Output all of the listing below, leaving every line unchanged.

[Opening Entries provided section]

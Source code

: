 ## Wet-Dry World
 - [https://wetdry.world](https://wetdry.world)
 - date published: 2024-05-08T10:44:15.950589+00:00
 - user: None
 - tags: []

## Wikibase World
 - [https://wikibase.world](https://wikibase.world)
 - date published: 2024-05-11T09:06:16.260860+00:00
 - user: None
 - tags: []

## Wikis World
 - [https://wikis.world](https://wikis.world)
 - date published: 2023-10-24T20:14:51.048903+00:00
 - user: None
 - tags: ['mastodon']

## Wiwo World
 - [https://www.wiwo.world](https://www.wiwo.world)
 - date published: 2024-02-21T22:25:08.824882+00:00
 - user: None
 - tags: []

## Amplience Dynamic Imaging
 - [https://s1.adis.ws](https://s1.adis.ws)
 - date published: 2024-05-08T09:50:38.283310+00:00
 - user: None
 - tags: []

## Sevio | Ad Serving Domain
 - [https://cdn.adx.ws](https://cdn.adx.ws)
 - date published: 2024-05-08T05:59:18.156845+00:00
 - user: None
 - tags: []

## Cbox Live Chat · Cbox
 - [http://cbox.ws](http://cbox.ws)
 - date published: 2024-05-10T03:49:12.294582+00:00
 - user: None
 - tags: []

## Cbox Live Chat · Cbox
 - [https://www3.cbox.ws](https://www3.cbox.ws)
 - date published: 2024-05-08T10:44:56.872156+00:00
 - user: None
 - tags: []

[Closing Entries provided section]

■ Result below:
Source code

: ## Wet-Dry World
 - [https://wetdry.world](https://wetdry.world)
 - date published: 2024-05-08T10:44:15.950589+00:00
 - user: None
 - tags: []

## Wikibase World
 - [https://wikibase.world](https://wikibase.world)
 - date published: 2024-05-11T09:06:16.260860+00:00
 - user: None
 - tags: []

## Wikis World
 - [https://wikis.world](https://wikis.world)
 - date published: 2023-10-24T20:14:51.048903+00:00
 - user: None
 - tags: ['mastodon']

## Wiwo World
 - [https://www.wiwo.world](https://www.wiwo.world)
 - date published: 2024-02-21T22:25:08.824882+00:00
 - user: None
 - tags: []

## Amplience Dynamic Imaging
 - [https://s1.adis.ws](https://s1.adis.ws)
 - date published: 2024-05-08T09:50:38.283310+00:00
 - user: None
 - tags: []

## Sevio | Ad Serving Domain
 - [https://cdn.adx.ws](https://cdn.adx.ws)
 - date published: 2024-05-08T05:59:18.156845+00:00
 - user: None
 - tags: []

## Cbox Live Chat · Cbox
 - [http://cbox.ws](http://cbox.ws)
 - date published: 2024-05-10T03:49:12.294582+00:00
 - user: None
 - tags: []

## Cbox Live Chat · Cbox
 - [https://www3.cbox.ws](https://www3.cbox.ws)
 - date published: 2024-05-08T10:44:56.872156+00:00
 - user: None
 - tags: []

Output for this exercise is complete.